How to Get There: Pictus Safaris visit the Serengeti, as well as the Ngorongoro Crater, Tarangire NP, Arusha NP and the foothills of Mt Kilimanjaro, on our 11-night 'Beyond the Serengeti' small-group safari in September 2022.


7. Chobe National Park, Botswana


Cheetah Rating: 2/5

Leopard Rating: 4/5

Lion Rating: 4/5

Wild Dog Rating: 4/5


Overview: Chobe, as one of Botswana's flagship and most accessible protected areas, has built a reputation as a safe and reliable destination for great sightings over the years. Game-viewing typically takes place either on the Chobe Waterfront, where visitors can cruise along the Chobe River, or along the now-dry Savuti Channel. Both areas offer great lion and leopard viewing, although the waterfront has become less reliable for both of these cats over the last few seasons. Cheetah viewing is far better in the Savuti area, although sightings are still hit-and-miss. Wild dogs can be seen in both areas - on our last visit we saw packs on the waterfront and in Savuti easily, but typically Savuti tends to be slightly more reliable for sightings.

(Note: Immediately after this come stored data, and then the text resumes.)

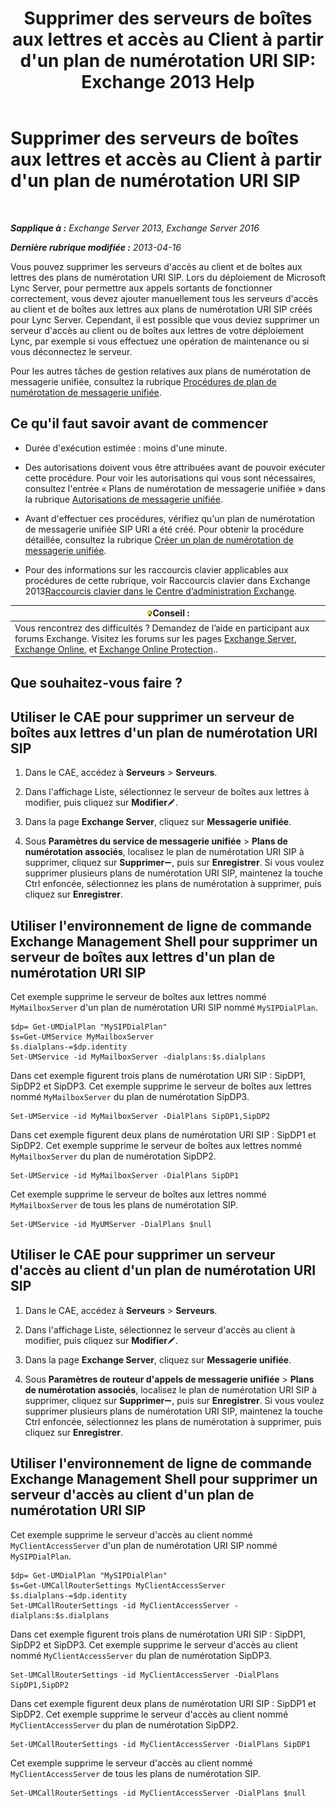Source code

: ﻿---
title: "Supprimer des serveurs de boîtes aux lettres et accès au Client à partir d'un plan de numérotation URI SIP: Exchange 2013 Help"
TOCTitle: Supprimer des serveurs de boîtes aux lettres et accès au Client à partir d'un plan de numérotation URI SIP
ms:assetid: 367441e1-1a0f-42c8-9fa8-8abe80b3d015
ms:mtpsurl: https://technet.microsoft.com/fr-fr/library/Aa997238(v=EXCHG.150)
ms:contentKeyID: 54652752
ms.date: 05/23/2018
mtps_version: v=EXCHG.150
ms.translationtype: MT
---

# Supprimer des serveurs de boîtes aux lettres et accès au Client à partir d'un plan de numérotation URI SIP

 

_**Sapplique à :** Exchange Server 2013, Exchange Server 2016_

_**Dernière rubrique modifiée :** 2013-04-16_

Vous pouvez supprimer les serveurs d'accès au client et de boîtes aux lettres des plans de numérotation URI SIP. Lors du déploiement de Microsoft Lync Server, pour permettre aux appels sortants de fonctionner correctement, vous devez ajouter manuellement tous les serveurs d'accès au client et de boîtes aux lettres aux plans de numérotation URI SIP créés pour Lync Server. Cependant, il est possible que vous deviez supprimer un serveur d'accès au client ou de boîtes aux lettres de votre déploiement Lync, par exemple si vous effectuez une opération de maintenance ou si vous déconnectez le serveur.

Pour les autres tâches de gestion relatives aux plans de numérotation de messagerie unifiée, consultez la rubrique [Procédures de plan de numérotation de messagerie unifiée](um-dial-plan-procedures-exchange-2013-help.md).

## Ce qu'il faut savoir avant de commencer

  - Durée d'exécution estimée : moins d'une minute.

  - Des autorisations doivent vous être attribuées avant de pouvoir exécuter cette procédure. Pour voir les autorisations qui vous sont nécessaires, consultez l'entrée « Plans de numérotation de messagerie unifiée » dans la rubrique [Autorisations de messagerie unifiée](unified-messaging-permissions-exchange-2013-help.md).

  - Avant d'effectuer ces procédures, vérifiez qu'un plan de numérotation de messagerie unifiée SIP URI a été créé. Pour obtenir la procédure détaillée, consultez la rubrique [Créer un plan de numérotation de messagerie unifiée](create-a-um-dial-plan-exchange-2013-help.md).

  - Pour des informations sur les raccourcis clavier applicables aux procédures de cette rubrique, voir Raccourcis clavier dans Exchange 2013[Raccourcis clavier dans le Centre d’administration Exchange](keyboard-shortcuts-in-the-exchange-admin-center-exchange-online-protection-help.md).

<table>
<thead>
<tr class="header">
<th><img src="images/Bb125224.tip(EXCHG.150).gif" title="Conseil" alt="Conseil" />Conseil :</th>
</tr>
</thead>
<tbody>
<tr class="odd">
<td>Vous rencontrez des difficultés ? Demandez de l’aide en participant aux forums Exchange. Visitez les forums sur les pages <a href="https://go.microsoft.com/fwlink/p/?linkid=60612">Exchange Server</a>, <a href="https://go.microsoft.com/fwlink/p/?linkid=267542">Exchange Online</a>, et <a href="https://go.microsoft.com/fwlink/p/?linkid=285351">Exchange Online Protection</a>..</td>
</tr>
</tbody>
</table>


## Que souhaitez-vous faire ?

## Utiliser le CAE pour supprimer un serveur de boîtes aux lettres d'un plan de numérotation URI SIP

1.  Dans le CAE, accédez à **Serveurs** \> **Serveurs**.

2.  Dans l'affichage Liste, sélectionnez le serveur de boîtes aux lettres à modifier, puis cliquez sur **Modifier**![Icône Modifier](images/Bb124582.6f53ccb2-1f13-4c02-bea0-30690e6ea71d(EXCHG.150).gif "Icône Modifier").

3.  Dans la page **Exchange Server**, cliquez sur **Messagerie unifiée**.

4.  Sous **Paramètres du service de messagerie unifiée** \> **Plans de numérotation associés**, localisez le plan de numérotation URI SIP à supprimer, cliquez sur **Supprimer**![Icône Suppression](images/Dd362328.479b6ced-8d64-4277-a725-f17fea202b28(EXCHG.150).gif "Icône Suppression"), puis sur **Enregistrer**. Si vous voulez supprimer plusieurs plans de numérotation URI SIP, maintenez la touche Ctrl enfoncée, sélectionnez les plans de numérotation à supprimer, puis cliquez sur **Enregistrer**.

## Utiliser l'environnement de ligne de commande Exchange Management Shell pour supprimer un serveur de boîtes aux lettres d'un plan de numérotation URI SIP

Cet exemple supprime le serveur de boîtes aux lettres nommé `MyMailboxServer` d'un plan de numérotation URI SIP nommé `MySIPDialPlan`.

    $dp= Get-UMDialPlan "MySIPDialPlan"
    $s=Get-UMService MyMailboxServer
    $s.dialplans-=$dp.identity
    Set-UMService -id MyMailboxServer -dialplans:$s.dialplans

Dans cet exemple figurent trois plans de numérotation URI SIP : SipDP1, SipDP2 et SipDP3. Cet exemple supprime le serveur de boîtes aux lettres nommé `MyMailboxServer` du plan de numérotation SipDP3.

    Set-UMService -id MyMailboxServer -DialPlans SipDP1,SipDP2

Dans cet exemple figurent deux plans de numérotation URI SIP : SipDP1 et SipDP2. Cet exemple supprime le serveur de boîtes aux lettres nommé `MyMailboxServer` du plan de numérotation SipDP2.

    Set-UMService -id MyMailboxServer -DialPlans SipDP1

Cet exemple supprime le serveur de boîtes aux lettres nommé `MyMailboxServer` de tous les plans de numérotation SIP.

    Set-UMService -id MyUMServer -DialPlans $null

## Utiliser le CAE pour supprimer un serveur d'accès au client d'un plan de numérotation URI SIP

1.  Dans le CAE, accédez à **Serveurs** \> **Serveurs**.

2.  Dans l'affichage Liste, sélectionnez le serveur d'accès au client à modifier, puis cliquez sur **Modifier**![Icône Modifier](images/Bb124582.6f53ccb2-1f13-4c02-bea0-30690e6ea71d(EXCHG.150).gif "Icône Modifier").

3.  Dans la page **Exchange Server**, cliquez sur **Messagerie unifiée**.

4.  Sous **Paramètres de routeur d'appels de messagerie unifiée** \> **Plans de numérotation associés**, localisez le plan de numérotation URI SIP à supprimer, cliquez sur **Supprimer**![Icône Suppression](images/Dd362328.479b6ced-8d64-4277-a725-f17fea202b28(EXCHG.150).gif "Icône Suppression"), puis sur **Enregistrer**. Si vous voulez supprimer plusieurs plans de numérotation URI SIP, maintenez la touche Ctrl enfoncée, sélectionnez les plans de numérotation à supprimer, puis cliquez sur **Enregistrer**.

## Utiliser l'environnement de ligne de commande Exchange Management Shell pour supprimer un serveur d'accès au client d'un plan de numérotation URI SIP

Cet exemple supprime le serveur d'accès au client nommé `MyClientAccessServer` d'un plan de numérotation URI SIP nommé `MySIPDialPlan`.

    $dp= Get-UMDialPlan "MySIPDialPlan"
    $s=Get-UMCallRouterSettings MyClientAccessServer
    $s.dialplans-=$dp.identity
    Set-UMCallRouterSettings -id MyClientAccessServer -dialplans:$s.dialplans

Dans cet exemple figurent trois plans de numérotation URI SIP : SipDP1, SipDP2 et SipDP3. Cet exemple supprime le serveur d'accès au client nommé `MyClientAccessServer` du plan de numérotation SipDP3.

    Set-UMCallRouterSettings -id MyClientAccessServer -DialPlans SipDP1,SipDP2

Dans cet exemple figurent deux plans de numérotation URI SIP : SipDP1 et SipDP2. Cet exemple supprime le serveur d'accès au client nommé `MyClientAccessServer` du plan de numérotation SipDP2.

    Set-UMCallRouterSettings -id MyClientAccessServer -DialPlans SipDP1

Cet exemple supprime le serveur d'accès au client nommé `MyClientAccessServer` de tous les plans de numérotation SIP.

    Set-UMCallRouterSettings -id MyClientAccessServer -DialPlans $null


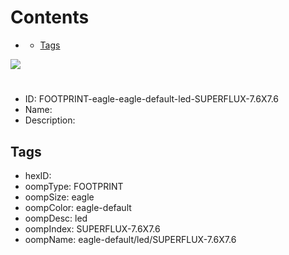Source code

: 



Contents
========

* [](#)
	* [Tags](#tags)
  
![][im]
# 

- ID: FOOTPRINT-eagle-eagle-default-led-SUPERFLUX-7.6X7.6
- Name: 
- Description: 

## Tags

- hexID: 
- oompType: FOOTPRINT
- oompSize: eagle
- oompColor: eagle-default
- oompDesc: led
- oompIndex: SUPERFLUX-7.6X7.6
- oompName: eagle-default/led/SUPERFLUX-7.6X7.6



[im]: image.png
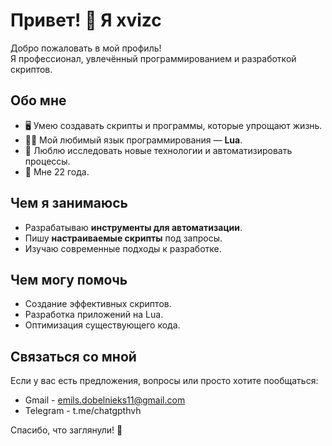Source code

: # Привет! 👋 Я xvizc

Добро пожаловать в мой профиль!  
Я профессионал, увлечённый программированием и разработкой скриптов.  

## Обо мне  

- 🖥️ Умею создавать скрипты и программы, которые упрощают жизнь.  
- 🧑‍💻 Мой любимый язык программирования — **Lua**.  
- 🔧 Люблю исследовать новые технологии и автоматизировать процессы.  
- 🎂 Мне 22 года.  

## Чем я занимаюсь  

- Разрабатываю **инструменты для автоматизации**.  
- Пишу **настраиваемые скрипты** под запросы.  
- Изучаю современные подходы к разработке.  

## Чем могу помочь  

- Создание эффективных скриптов.  
- Разработка приложений на Lua.  
- Оптимизация существующего кода.  

## Связаться со мной  

Если у вас есть предложения, вопросы или просто хотите пообщаться:  
- Gmail - emils.dobelnieks11@gmail.com  
- Telegram - t.me/chatgpthvh

Спасибо, что заглянули! 🙌
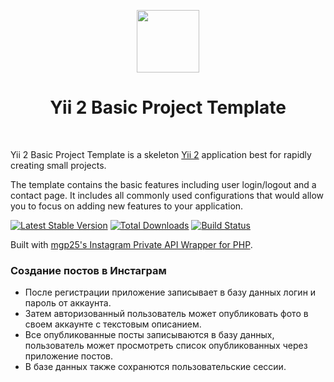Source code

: <p align="center">
    <a href="https://github.com/yiisoft" target="_blank">
        <img src="https://avatars0.githubusercontent.com/u/993323" height="100px">
    </a>
    <h1 align="center">Yii 2 Basic Project Template</h1>
    <br>
</p>

Yii 2 Basic Project Template is a skeleton [Yii 2](http://www.yiiframework.com/) application best for
rapidly creating small projects.

The template contains the basic features including user login/logout and a contact page.
It includes all commonly used configurations that would allow you to focus on adding new
features to your application.

[![Latest Stable Version](https://img.shields.io/packagist/v/yiisoft/yii2-app-basic.svg)](https://packagist.org/packages/yiisoft/yii2-app-basic)
[![Total Downloads](https://img.shields.io/packagist/dt/yiisoft/yii2-app-basic.svg)](https://packagist.org/packages/yiisoft/yii2-app-basic)
[![Build Status](https://travis-ci.org/yiisoft/yii2-app-basic.svg?branch=master)](https://travis-ci.org/yiisoft/yii2-app-basic)

Built with [mgp25's Instagram Private API Wrapper for PHP](https://github.com/mgp25/Instagram-API/).

### Создание постов в Инстаграм

* После регистрации приложение записывает в базу данных логин и пароль от аккаунта. 
* Затем авторизованный пользователь может опубликовать фото в своем аккаунте с текстовым описанием. 
* Все опубликованные посты записываются в базу данных, пользователь может просмотреть список опубликованных через приложение постов. 
* В базе данных также сохранются пользовательские сессии.
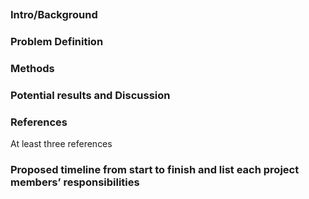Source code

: ## <Project Topic>

### Intro/Background

### Problem Definition

### Methods

### Potential results and Discussion

### References 
At least three references

### Proposed timeline from start to finish and list each project members’ responsibilities

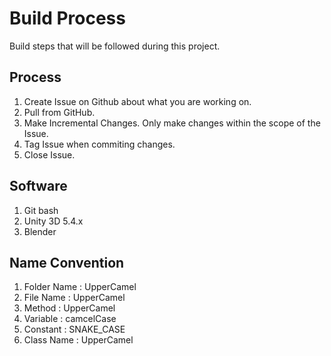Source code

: # Build Process
Build steps that will be followed during this project.

## Process
1. Create Issue on Github about what you are working on.
2. Pull from GitHub.
3. Make Incremental Changes. Only make changes within the scope of the Issue.
4. Tag Issue when commiting changes.
5. Close Issue.

## Software
1. Git bash
2. Unity 3D 5.4.x
3. Blender

## Name Convention
1. Folder Name : UpperCamel
2. File Name : UpperCamel
3. Method : UpperCamel
4. Variable : camcelCase
5. Constant : SNAKE_CASE
6. Class Name : UpperCamel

How to Get There: Pictus Safaris only offer private departures to Chobe National Park - contact us at contact@pictus-safaris.com to find out more.



6. Hwange National Park, Zimbabwe


Cheetah Rating: 3/5

Leopard Rating: 2/5

Lion Rating: 4/5

Wild Dog Rating: 4/5


Overview: A big chunk of north-western Zimbabwe, Hwange is Africa as it used to be; pure, unbridled wilderness. Perhaps most famous for its elephant-viewing, Hwange is also one of the very few locations in Zimbabwe with consistent sightings of cheetah. Leopards are present in good numbers, but very few are habituated to human presence, so most sightings are of a spotted rear-end disappearing into the bush! Lion viewing is excellent, and wild dog viewing is brilliant too. Be sure to pay a visit to the HQ of Painted Dog Conservation during your stay, as they do great work for wild dogs in Hwange and beyond. The wild dog viewing perhaps isn't quite as good as Mana Pools, further east, but the big cat viewing is certainly far superior.


How to Get There: Pictus Safaris visit Hwange on our 11-night 'The Land of Lycaon' small-group safari in September 2022.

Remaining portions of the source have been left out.